What is required — Go over the entries below line by line, copying each one that contains the word "Dedicated".

[Records drawn from a dataset]
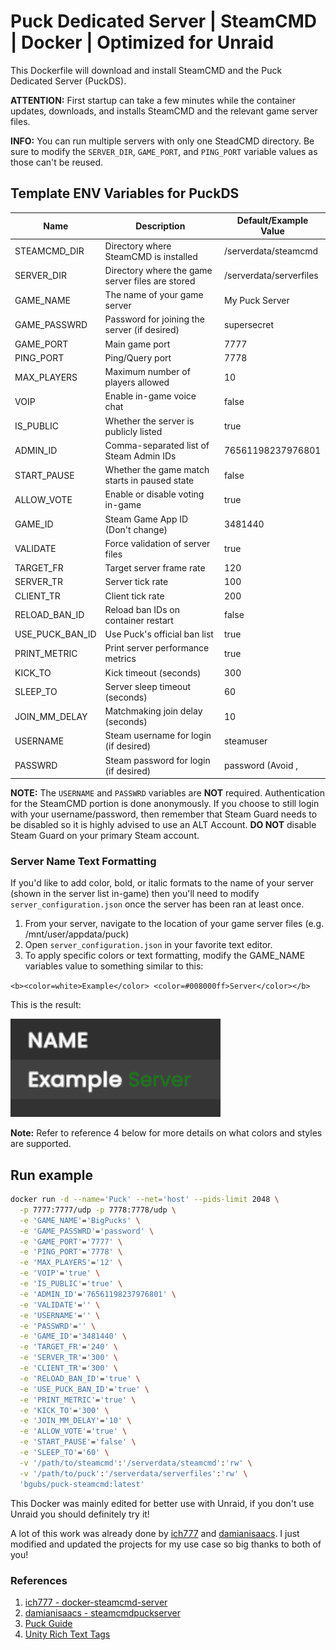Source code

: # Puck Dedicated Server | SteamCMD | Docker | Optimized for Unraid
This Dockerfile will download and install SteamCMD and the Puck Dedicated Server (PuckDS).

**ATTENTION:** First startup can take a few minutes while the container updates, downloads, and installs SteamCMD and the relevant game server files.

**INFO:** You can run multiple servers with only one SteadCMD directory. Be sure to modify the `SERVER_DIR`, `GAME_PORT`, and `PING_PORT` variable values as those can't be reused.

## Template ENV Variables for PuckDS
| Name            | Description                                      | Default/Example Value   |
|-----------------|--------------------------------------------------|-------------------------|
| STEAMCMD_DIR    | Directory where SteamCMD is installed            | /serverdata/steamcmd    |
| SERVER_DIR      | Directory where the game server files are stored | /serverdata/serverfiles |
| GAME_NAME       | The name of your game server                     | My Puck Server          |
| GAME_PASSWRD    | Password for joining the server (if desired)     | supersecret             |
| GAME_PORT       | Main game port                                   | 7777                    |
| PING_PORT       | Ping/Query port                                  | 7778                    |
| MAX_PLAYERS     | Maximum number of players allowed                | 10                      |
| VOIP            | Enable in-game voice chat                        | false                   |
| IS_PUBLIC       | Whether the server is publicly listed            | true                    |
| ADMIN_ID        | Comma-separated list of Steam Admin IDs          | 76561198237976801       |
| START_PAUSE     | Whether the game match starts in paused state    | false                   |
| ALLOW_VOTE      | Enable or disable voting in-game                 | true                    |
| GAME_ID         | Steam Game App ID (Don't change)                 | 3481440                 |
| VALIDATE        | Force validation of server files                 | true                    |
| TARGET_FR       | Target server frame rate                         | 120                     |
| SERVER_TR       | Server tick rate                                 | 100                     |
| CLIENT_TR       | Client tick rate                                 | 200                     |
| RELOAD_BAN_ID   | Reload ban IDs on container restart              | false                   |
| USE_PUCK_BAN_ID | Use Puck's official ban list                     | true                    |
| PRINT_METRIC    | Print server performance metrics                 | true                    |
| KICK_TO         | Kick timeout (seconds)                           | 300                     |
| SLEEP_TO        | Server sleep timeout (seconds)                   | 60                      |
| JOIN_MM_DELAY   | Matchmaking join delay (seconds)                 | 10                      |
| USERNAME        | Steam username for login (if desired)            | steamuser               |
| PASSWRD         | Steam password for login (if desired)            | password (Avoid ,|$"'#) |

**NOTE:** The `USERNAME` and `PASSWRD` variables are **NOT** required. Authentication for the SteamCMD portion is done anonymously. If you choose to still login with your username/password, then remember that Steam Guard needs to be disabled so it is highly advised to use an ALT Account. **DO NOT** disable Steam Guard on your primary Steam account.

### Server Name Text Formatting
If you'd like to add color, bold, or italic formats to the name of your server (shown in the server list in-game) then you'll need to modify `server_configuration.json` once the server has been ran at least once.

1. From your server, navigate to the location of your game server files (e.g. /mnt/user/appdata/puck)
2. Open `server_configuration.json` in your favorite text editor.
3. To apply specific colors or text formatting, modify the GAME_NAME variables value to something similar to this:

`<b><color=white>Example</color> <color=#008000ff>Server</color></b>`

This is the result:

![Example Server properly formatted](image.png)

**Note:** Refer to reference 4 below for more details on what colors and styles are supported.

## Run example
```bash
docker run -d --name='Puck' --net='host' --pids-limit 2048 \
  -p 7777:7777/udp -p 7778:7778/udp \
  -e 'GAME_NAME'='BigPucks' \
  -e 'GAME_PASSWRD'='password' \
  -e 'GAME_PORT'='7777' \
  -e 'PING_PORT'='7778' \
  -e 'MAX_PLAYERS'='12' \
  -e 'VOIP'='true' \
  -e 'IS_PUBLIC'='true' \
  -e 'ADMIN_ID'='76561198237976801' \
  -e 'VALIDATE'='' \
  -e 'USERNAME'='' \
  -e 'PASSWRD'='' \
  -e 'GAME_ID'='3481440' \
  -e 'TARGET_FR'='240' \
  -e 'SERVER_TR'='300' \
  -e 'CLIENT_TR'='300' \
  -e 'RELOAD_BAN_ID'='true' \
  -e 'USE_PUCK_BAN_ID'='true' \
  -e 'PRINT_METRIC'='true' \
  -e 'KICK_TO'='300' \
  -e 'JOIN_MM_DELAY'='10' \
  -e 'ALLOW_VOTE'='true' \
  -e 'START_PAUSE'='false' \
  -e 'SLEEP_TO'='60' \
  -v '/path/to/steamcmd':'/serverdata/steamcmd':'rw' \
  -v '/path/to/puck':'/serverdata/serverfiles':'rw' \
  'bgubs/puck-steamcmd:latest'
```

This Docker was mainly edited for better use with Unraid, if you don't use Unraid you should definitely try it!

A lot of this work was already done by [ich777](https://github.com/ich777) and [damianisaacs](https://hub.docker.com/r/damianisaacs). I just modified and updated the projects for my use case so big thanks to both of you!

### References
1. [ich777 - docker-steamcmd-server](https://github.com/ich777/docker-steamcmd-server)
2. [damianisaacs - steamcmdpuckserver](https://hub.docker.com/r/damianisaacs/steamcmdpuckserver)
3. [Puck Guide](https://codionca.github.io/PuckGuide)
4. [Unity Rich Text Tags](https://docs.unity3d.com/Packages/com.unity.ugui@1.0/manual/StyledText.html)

Reply to the exercise —
: # Puck Dedicated Server | SteamCMD | Docker | Optimized for Unraid
This Dockerfile will download and install SteamCMD and the Puck Dedicated Server (PuckDS).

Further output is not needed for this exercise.